**Problem**
Some lines of the records below include the word "guidance". Report how many, and write nothing besides the number.

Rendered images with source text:
══════════════════════════════

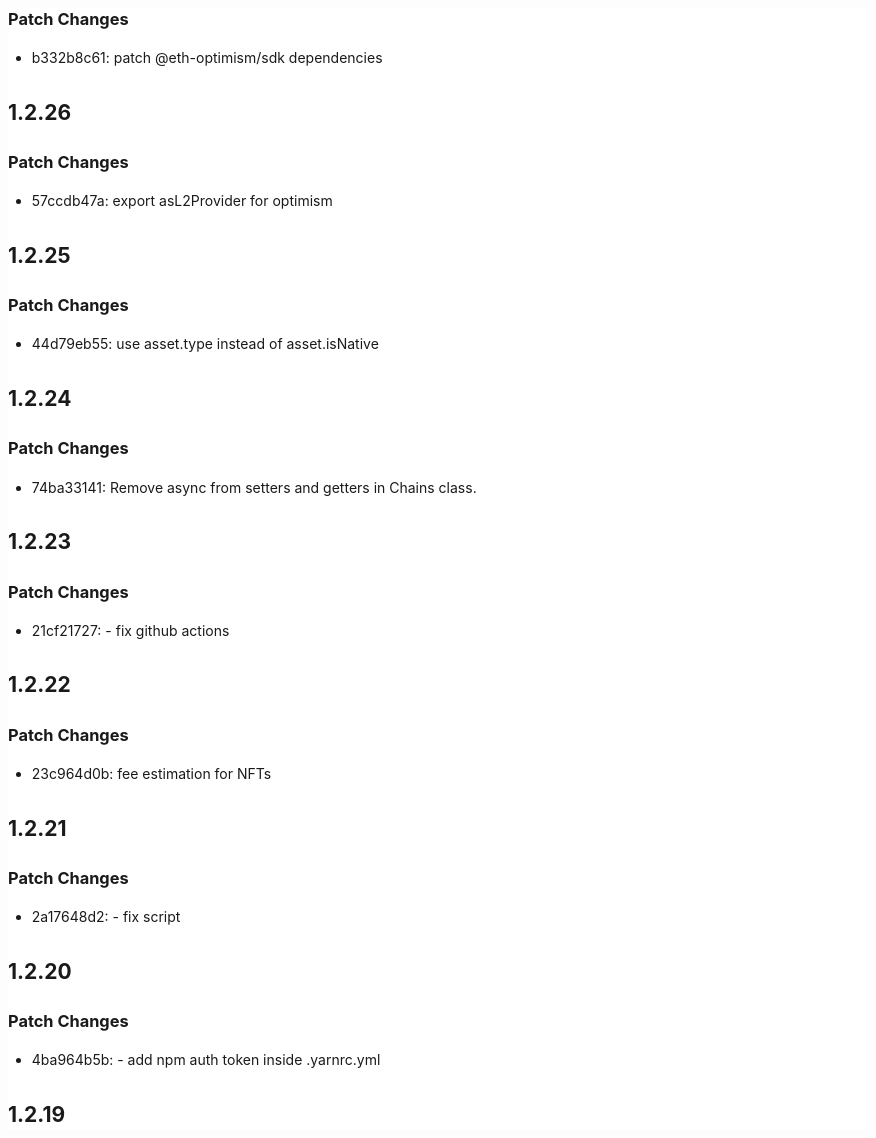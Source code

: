 ### Patch Changes

-   b332b8c61: patch @eth-optimism/sdk dependencies

## 1.2.26

### Patch Changes

-   57ccdb47a: export asL2Provider for optimism

## 1.2.25

### Patch Changes

-   44d79eb55: use asset.type instead of asset.isNative

## 1.2.24

### Patch Changes

-   74ba33141: Remove async from setters and getters in Chains class.

## 1.2.23

### Patch Changes

-   21cf21727: - fix github actions

## 1.2.22

### Patch Changes

-   23c964d0b: fee estimation for NFTs

## 1.2.21

### Patch Changes

-   2a17648d2: - fix script

## 1.2.20

### Patch Changes

-   4ba964b5b: - add npm auth token inside .yarnrc.yml

## 1.2.19
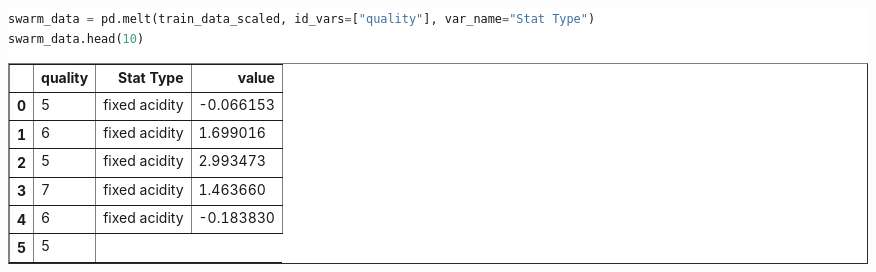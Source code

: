 


```python
swarm_data = pd.melt(train_data_scaled, id_vars=["quality"], var_name="Stat Type")
swarm_data.head(10)
```




<div>
<style scoped>
    .dataframe tbody tr th:only-of-type {
        vertical-align: middle;
    }

    .dataframe tbody tr th {
        vertical-align: top;
    }

    .dataframe thead th {
        text-align: right;
    }
</style>
<table border="1" class="dataframe">
  <thead>
    <tr style="text-align: right;">
      <th></th>
      <th>quality</th>
      <th>Stat Type</th>
      <th>value</th>
    </tr>
  </thead>
  <tbody>
    <tr>
      <th>0</th>
      <td>5</td>
      <td>fixed acidity</td>
      <td>-0.066153</td>
    </tr>
    <tr>
      <th>1</th>
      <td>6</td>
      <td>fixed acidity</td>
      <td>1.699016</td>
    </tr>
    <tr>
      <th>2</th>
      <td>5</td>
      <td>fixed acidity</td>
      <td>2.993473</td>
    </tr>
    <tr>
      <th>3</th>
      <td>7</td>
      <td>fixed acidity</td>
      <td>1.463660</td>
    </tr>
    <tr>
      <th>4</th>
      <td>6</td>
      <td>fixed acidity</td>
      <td>-0.183830</td>
    </tr>
    <tr>
      <th>5</th>
      <td>5</td>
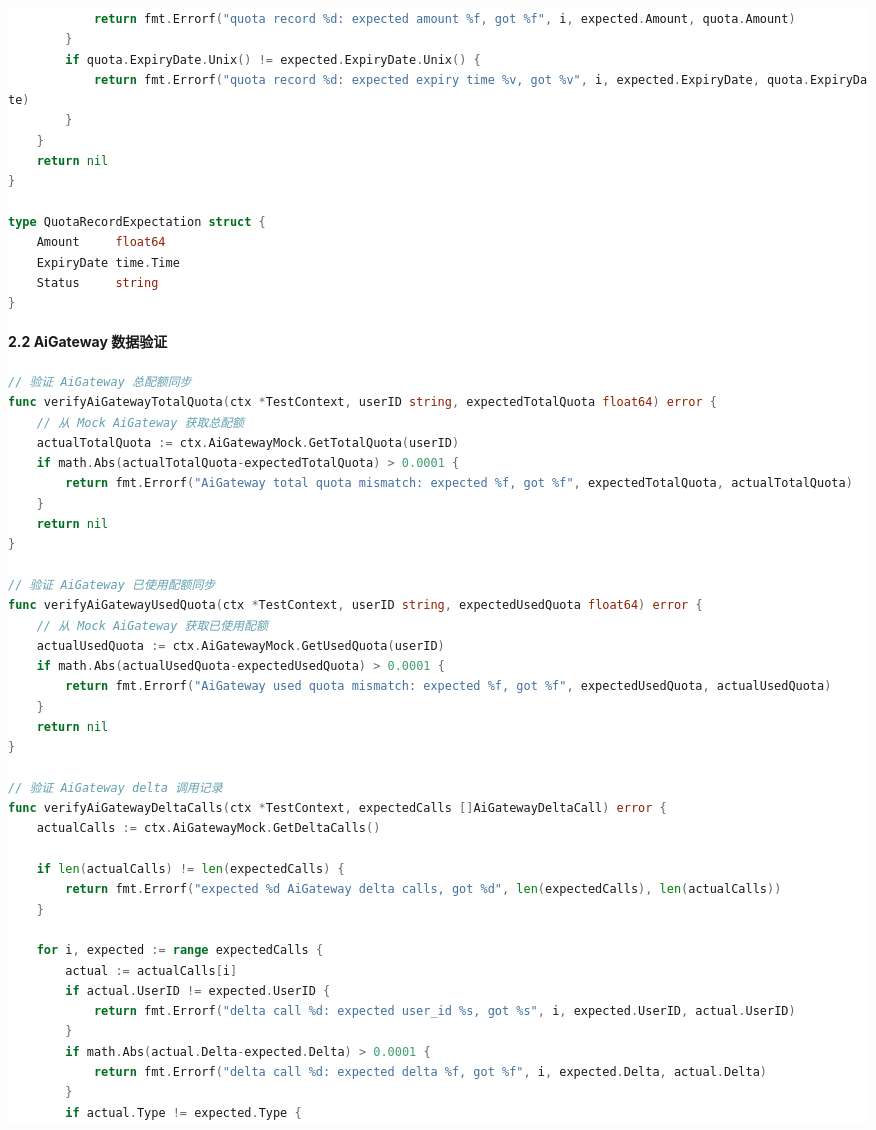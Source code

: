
 ```go
            return fmt.Errorf("quota record %d: expected amount %f, got %f", i, expected.Amount, quota.Amount)
        }
        if quota.ExpiryDate.Unix() != expected.ExpiryDate.Unix() {
            return fmt.Errorf("quota record %d: expected expiry time %v, got %v", i, expected.ExpiryDate, quota.ExpiryDate)
        }
    }
    return nil
}

type QuotaRecordExpectation struct {
    Amount     float64
    ExpiryDate time.Time
    Status     string
}
```

#### 2.2 AiGateway 数据验证
```go
// 验证 AiGateway 总配额同步
func verifyAiGatewayTotalQuota(ctx *TestContext, userID string, expectedTotalQuota float64) error {
    // 从 Mock AiGateway 获取总配额
    actualTotalQuota := ctx.AiGatewayMock.GetTotalQuota(userID)
    if math.Abs(actualTotalQuota-expectedTotalQuota) > 0.0001 {
        return fmt.Errorf("AiGateway total quota mismatch: expected %f, got %f", expectedTotalQuota, actualTotalQuota)
    }
    return nil
}

// 验证 AiGateway 已使用配额同步
func verifyAiGatewayUsedQuota(ctx *TestContext, userID string, expectedUsedQuota float64) error {
    // 从 Mock AiGateway 获取已使用配额
    actualUsedQuota := ctx.AiGatewayMock.GetUsedQuota(userID)
    if math.Abs(actualUsedQuota-expectedUsedQuota) > 0.0001 {
        return fmt.Errorf("AiGateway used quota mismatch: expected %f, got %f", expectedUsedQuota, actualUsedQuota)
    }
    return nil
}

// 验证 AiGateway delta 调用记录
func verifyAiGatewayDeltaCalls(ctx *TestContext, expectedCalls []AiGatewayDeltaCall) error {
    actualCalls := ctx.AiGatewayMock.GetDeltaCalls()

    if len(actualCalls) != len(expectedCalls) {
        return fmt.Errorf("expected %d AiGateway delta calls, got %d", len(expectedCalls), len(actualCalls))
    }

    for i, expected := range expectedCalls {
        actual := actualCalls[i]
        if actual.UserID != expected.UserID {
            return fmt.Errorf("delta call %d: expected user_id %s, got %s", i, expected.UserID, actual.UserID)
        }
        if math.Abs(actual.Delta-expected.Delta) > 0.0001 {
            return fmt.Errorf("delta call %d: expected delta %f, got %f", i, expected.Delta, actual.Delta)
        }
        if actual.Type != expected.Type {
```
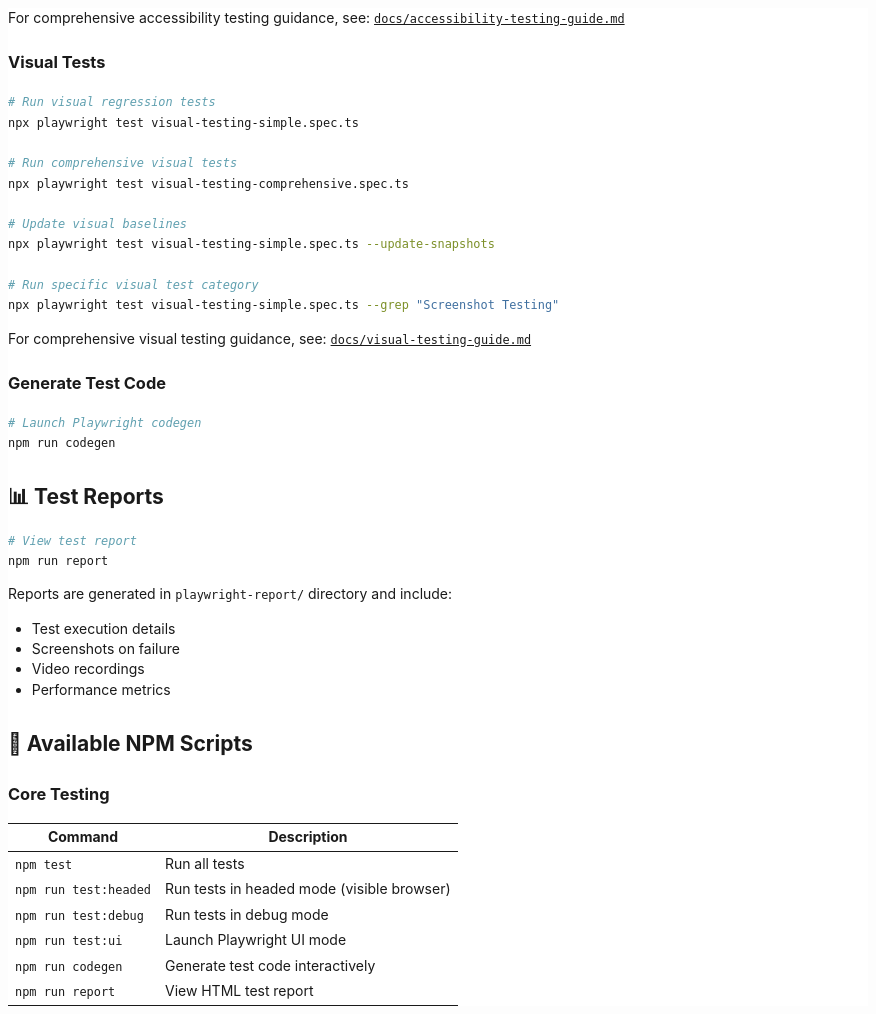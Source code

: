 For comprehensive accessibility testing guidance, see: [`docs/accessibility-testing-guide.md`](docs/accessibility-testing-guide.md)

### Visual Tests

```bash
# Run visual regression tests
npx playwright test visual-testing-simple.spec.ts

# Run comprehensive visual tests
npx playwright test visual-testing-comprehensive.spec.ts

# Update visual baselines
npx playwright test visual-testing-simple.spec.ts --update-snapshots

# Run specific visual test category
npx playwright test visual-testing-simple.spec.ts --grep "Screenshot Testing"
```

For comprehensive visual testing guidance, see: [`docs/visual-testing-guide.md`](docs/visual-testing-guide.md)

### Generate Test Code

```bash
# Launch Playwright codegen
npm run codegen
```

## 📊 Test Reports

```bash
# View test report
npm run report
```

Reports are generated in `playwright-report/` directory and include:
- Test execution details
- Screenshots on failure
- Video recordings
- Performance metrics

## 🎯 Available NPM Scripts

### Core Testing
| Command | Description |
|---------|-------------|
| `npm test` | Run all tests |
| `npm run test:headed` | Run tests in headed mode (visible browser) |
| `npm run test:debug` | Run tests in debug mode |
| `npm run test:ui` | Launch Playwright UI mode |
| `npm run codegen` | Generate test code interactively |
| `npm run report` | View HTML test report |
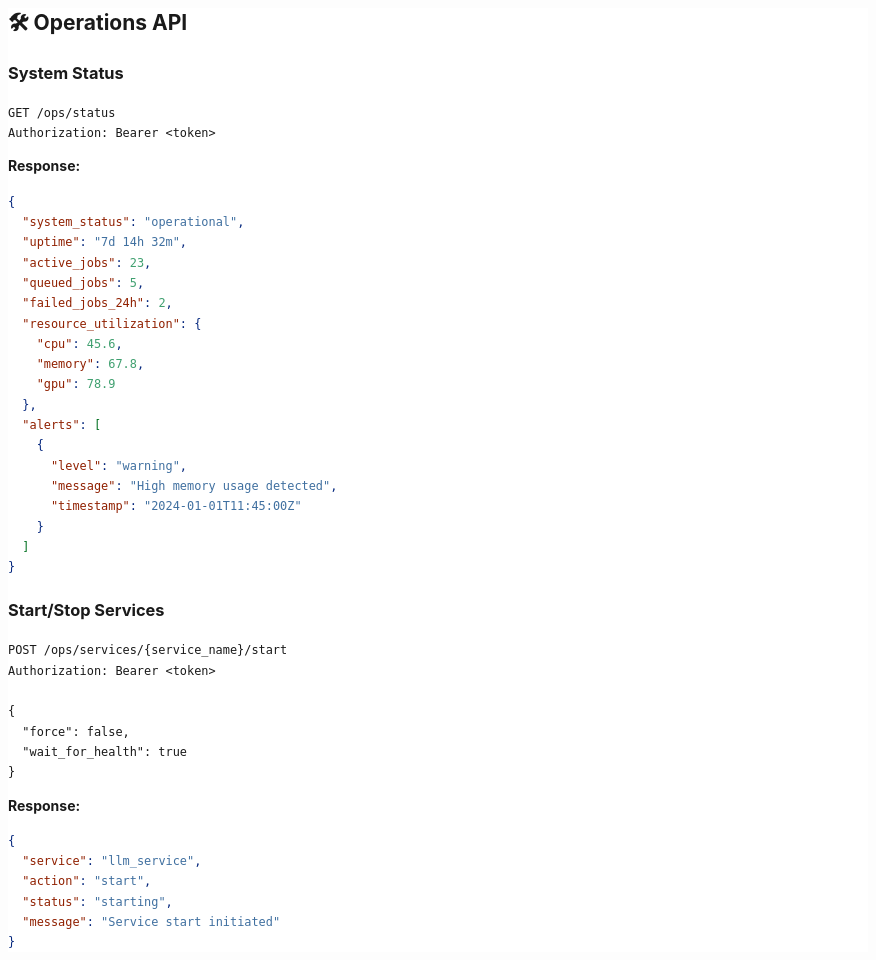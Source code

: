 ## 🛠️ Operations API

### System Status
```http
GET /ops/status
Authorization: Bearer <token>
```

**Response:**
```json
{
  "system_status": "operational",
  "uptime": "7d 14h 32m",
  "active_jobs": 23,
  "queued_jobs": 5,
  "failed_jobs_24h": 2,
  "resource_utilization": {
    "cpu": 45.6,
    "memory": 67.8,
    "gpu": 78.9
  },
  "alerts": [
    {
      "level": "warning",
      "message": "High memory usage detected",
      "timestamp": "2024-01-01T11:45:00Z"
    }
  ]
}
```

### Start/Stop Services
```http
POST /ops/services/{service_name}/start
Authorization: Bearer <token>

{
  "force": false,
  "wait_for_health": true
}
```

**Response:**
```json
{
  "service": "llm_service",
  "action": "start",
  "status": "starting",
  "message": "Service start initiated"
}
```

══════════════════════════════

**Solution to the problem**
2